• _Brief_:
Find the line in the entries below that contains "- **ridehub-central-config/bootstrap.yml**: Applied". Repeat it exactly, and every line after it through the line that contains "- Removed the".

• _Exercise data_:
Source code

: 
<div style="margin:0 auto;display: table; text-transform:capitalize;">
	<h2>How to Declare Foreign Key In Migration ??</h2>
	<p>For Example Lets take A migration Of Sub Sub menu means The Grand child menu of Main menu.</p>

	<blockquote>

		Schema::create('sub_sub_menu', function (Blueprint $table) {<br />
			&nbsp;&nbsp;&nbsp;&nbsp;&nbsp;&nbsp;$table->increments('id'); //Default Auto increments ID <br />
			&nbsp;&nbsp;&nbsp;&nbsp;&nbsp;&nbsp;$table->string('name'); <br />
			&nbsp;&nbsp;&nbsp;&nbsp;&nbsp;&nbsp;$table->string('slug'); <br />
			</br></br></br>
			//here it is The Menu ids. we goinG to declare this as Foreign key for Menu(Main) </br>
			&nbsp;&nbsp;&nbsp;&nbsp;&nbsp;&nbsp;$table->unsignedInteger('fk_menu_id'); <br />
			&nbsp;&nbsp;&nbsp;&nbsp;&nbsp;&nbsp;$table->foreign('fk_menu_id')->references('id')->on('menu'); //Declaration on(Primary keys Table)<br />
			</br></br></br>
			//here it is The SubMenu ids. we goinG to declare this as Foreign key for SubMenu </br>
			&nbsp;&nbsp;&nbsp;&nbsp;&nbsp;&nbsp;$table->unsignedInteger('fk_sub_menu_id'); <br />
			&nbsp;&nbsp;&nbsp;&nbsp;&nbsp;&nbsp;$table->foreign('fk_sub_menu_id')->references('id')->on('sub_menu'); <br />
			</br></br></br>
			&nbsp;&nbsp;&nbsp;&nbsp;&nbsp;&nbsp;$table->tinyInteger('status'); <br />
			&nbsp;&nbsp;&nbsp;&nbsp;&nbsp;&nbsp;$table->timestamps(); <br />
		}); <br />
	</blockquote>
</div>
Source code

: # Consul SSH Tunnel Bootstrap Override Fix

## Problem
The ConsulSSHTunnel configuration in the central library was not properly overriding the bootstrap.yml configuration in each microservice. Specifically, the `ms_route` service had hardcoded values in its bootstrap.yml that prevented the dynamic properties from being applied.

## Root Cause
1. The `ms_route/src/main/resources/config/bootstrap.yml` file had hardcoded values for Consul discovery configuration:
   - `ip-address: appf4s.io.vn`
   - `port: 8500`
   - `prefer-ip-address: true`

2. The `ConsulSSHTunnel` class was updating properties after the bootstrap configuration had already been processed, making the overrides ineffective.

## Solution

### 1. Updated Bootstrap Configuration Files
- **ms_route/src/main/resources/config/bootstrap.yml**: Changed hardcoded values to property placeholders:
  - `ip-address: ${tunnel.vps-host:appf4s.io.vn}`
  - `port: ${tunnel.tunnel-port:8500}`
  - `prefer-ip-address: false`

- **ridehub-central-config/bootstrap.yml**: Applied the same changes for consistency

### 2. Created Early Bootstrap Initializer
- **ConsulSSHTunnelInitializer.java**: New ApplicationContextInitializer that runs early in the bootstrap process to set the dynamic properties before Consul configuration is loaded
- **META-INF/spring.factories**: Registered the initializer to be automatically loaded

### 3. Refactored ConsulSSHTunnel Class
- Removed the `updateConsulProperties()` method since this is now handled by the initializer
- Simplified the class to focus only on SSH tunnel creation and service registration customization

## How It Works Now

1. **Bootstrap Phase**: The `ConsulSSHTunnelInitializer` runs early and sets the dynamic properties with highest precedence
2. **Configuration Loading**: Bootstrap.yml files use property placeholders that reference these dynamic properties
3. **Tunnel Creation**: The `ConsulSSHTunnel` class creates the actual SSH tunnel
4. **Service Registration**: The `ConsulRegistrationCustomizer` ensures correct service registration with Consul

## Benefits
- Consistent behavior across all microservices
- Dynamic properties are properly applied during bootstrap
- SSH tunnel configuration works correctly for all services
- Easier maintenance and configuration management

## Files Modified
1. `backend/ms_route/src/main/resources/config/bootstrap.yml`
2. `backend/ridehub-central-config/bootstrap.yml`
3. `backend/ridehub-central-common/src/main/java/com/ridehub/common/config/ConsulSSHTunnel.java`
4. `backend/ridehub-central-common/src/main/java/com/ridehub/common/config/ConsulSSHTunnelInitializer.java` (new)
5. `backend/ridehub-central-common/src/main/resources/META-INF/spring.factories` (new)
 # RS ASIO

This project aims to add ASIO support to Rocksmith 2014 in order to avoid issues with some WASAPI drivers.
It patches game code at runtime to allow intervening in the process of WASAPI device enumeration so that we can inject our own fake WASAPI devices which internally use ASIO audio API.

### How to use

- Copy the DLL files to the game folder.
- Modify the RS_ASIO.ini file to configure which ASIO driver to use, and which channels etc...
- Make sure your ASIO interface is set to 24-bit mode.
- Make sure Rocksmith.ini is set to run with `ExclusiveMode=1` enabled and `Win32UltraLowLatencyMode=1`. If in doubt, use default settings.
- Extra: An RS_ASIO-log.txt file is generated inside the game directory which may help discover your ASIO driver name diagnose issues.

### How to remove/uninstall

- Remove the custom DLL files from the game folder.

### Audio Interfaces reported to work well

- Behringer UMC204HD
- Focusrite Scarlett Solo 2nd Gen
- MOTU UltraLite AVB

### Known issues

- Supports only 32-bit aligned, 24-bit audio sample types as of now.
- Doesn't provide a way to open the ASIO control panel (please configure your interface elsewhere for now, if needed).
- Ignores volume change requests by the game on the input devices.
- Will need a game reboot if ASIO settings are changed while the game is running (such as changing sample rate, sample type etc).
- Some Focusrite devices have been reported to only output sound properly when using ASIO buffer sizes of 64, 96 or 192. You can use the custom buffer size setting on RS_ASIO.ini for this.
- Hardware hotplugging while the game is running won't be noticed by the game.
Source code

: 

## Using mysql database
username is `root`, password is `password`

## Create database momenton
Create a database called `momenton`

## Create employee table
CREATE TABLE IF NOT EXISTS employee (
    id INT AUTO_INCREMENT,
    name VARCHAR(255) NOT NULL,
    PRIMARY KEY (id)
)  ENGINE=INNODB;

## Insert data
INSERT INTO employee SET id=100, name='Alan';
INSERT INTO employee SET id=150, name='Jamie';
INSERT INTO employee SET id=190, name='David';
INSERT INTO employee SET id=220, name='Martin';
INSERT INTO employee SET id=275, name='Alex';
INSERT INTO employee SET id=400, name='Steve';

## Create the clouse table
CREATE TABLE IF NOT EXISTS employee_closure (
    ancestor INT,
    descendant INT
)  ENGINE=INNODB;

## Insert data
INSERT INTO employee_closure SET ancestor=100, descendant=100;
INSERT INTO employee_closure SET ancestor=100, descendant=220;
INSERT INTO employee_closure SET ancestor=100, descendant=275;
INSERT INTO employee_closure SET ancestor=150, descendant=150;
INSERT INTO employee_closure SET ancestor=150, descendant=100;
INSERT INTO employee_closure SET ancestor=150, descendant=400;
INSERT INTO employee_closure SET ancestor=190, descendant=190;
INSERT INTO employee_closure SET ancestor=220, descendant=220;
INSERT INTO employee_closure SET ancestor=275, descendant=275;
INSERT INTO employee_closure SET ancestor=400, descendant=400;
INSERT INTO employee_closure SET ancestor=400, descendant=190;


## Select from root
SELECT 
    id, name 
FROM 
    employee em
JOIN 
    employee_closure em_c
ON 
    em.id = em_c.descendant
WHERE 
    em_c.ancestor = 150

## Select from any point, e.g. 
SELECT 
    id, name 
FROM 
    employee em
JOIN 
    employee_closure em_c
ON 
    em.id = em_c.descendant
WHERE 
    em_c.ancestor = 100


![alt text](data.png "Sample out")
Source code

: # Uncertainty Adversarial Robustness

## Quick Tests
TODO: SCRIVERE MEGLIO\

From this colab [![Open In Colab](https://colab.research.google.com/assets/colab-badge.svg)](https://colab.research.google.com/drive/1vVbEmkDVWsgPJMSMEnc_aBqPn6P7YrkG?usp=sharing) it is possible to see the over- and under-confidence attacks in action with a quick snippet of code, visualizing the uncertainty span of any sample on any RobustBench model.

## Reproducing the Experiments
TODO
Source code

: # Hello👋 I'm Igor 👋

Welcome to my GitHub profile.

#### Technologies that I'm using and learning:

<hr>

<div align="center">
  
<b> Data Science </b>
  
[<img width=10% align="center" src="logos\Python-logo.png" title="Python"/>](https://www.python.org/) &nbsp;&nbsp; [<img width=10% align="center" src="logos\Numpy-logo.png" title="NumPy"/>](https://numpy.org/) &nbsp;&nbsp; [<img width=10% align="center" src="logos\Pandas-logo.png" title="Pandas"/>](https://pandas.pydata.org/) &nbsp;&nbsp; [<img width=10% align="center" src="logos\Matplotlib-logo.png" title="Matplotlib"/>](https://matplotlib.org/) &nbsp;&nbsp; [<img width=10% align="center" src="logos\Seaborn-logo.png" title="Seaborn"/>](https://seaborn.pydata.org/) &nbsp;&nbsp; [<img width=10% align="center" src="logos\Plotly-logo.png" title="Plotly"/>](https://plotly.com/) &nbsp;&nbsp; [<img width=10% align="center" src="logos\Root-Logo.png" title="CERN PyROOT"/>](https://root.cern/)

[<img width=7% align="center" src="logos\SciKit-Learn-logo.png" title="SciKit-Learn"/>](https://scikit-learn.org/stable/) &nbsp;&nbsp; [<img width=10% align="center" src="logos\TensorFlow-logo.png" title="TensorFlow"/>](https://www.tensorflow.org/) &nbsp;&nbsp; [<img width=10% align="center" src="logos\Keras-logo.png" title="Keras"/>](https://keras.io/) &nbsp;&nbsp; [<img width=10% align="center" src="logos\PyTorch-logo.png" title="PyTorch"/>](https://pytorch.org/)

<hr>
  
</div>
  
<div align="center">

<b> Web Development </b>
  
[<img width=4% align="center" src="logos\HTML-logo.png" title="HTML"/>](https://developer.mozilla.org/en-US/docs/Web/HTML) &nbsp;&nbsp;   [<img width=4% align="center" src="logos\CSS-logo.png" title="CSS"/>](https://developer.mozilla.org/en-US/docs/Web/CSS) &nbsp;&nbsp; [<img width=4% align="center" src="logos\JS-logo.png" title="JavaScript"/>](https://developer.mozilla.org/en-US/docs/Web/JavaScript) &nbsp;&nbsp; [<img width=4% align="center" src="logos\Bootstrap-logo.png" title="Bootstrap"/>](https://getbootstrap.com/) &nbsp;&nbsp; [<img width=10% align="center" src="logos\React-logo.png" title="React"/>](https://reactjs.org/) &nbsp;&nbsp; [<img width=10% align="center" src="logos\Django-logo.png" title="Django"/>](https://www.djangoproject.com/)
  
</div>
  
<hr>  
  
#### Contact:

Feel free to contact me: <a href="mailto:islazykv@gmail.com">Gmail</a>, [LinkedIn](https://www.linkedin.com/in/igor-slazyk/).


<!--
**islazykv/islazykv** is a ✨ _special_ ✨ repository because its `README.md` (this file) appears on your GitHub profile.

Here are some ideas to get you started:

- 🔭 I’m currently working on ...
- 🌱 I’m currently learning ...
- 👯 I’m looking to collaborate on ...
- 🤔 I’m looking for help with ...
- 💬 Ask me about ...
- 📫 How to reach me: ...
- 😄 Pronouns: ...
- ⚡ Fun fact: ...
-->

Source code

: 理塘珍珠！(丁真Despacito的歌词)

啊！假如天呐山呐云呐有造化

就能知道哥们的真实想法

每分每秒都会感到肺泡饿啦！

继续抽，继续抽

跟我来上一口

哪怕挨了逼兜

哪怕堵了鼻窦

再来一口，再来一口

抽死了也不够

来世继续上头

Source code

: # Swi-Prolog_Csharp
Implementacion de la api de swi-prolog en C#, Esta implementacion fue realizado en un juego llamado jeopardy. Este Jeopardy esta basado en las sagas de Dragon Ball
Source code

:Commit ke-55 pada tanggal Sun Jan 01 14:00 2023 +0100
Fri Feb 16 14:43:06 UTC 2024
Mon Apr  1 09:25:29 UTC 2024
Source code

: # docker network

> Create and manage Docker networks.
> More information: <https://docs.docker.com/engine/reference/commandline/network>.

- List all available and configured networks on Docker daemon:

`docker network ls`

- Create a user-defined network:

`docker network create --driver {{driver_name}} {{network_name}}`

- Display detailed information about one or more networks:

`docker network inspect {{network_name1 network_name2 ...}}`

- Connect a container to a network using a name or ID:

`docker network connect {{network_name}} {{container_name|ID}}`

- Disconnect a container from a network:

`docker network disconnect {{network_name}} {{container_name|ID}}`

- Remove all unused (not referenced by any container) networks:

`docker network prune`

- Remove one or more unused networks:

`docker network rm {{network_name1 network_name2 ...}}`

• _Answer section_:
- **ridehub-central-config/bootstrap.yml**: Applied the same changes for consistency

### 2. Created Early Bootstrap Initializer
- **ConsulSSHTunnelInitializer.java**: New ApplicationContextInitializer that runs early in the bootstrap process to set the dynamic properties before Consul configuration is loaded
- **META-INF/spring.factories**: Registered the initializer to be automatically loaded

### 3. Refactored ConsulSSHTunnel Class
- Removed the `updateConsulProperties()` method since this is now handled by the initializer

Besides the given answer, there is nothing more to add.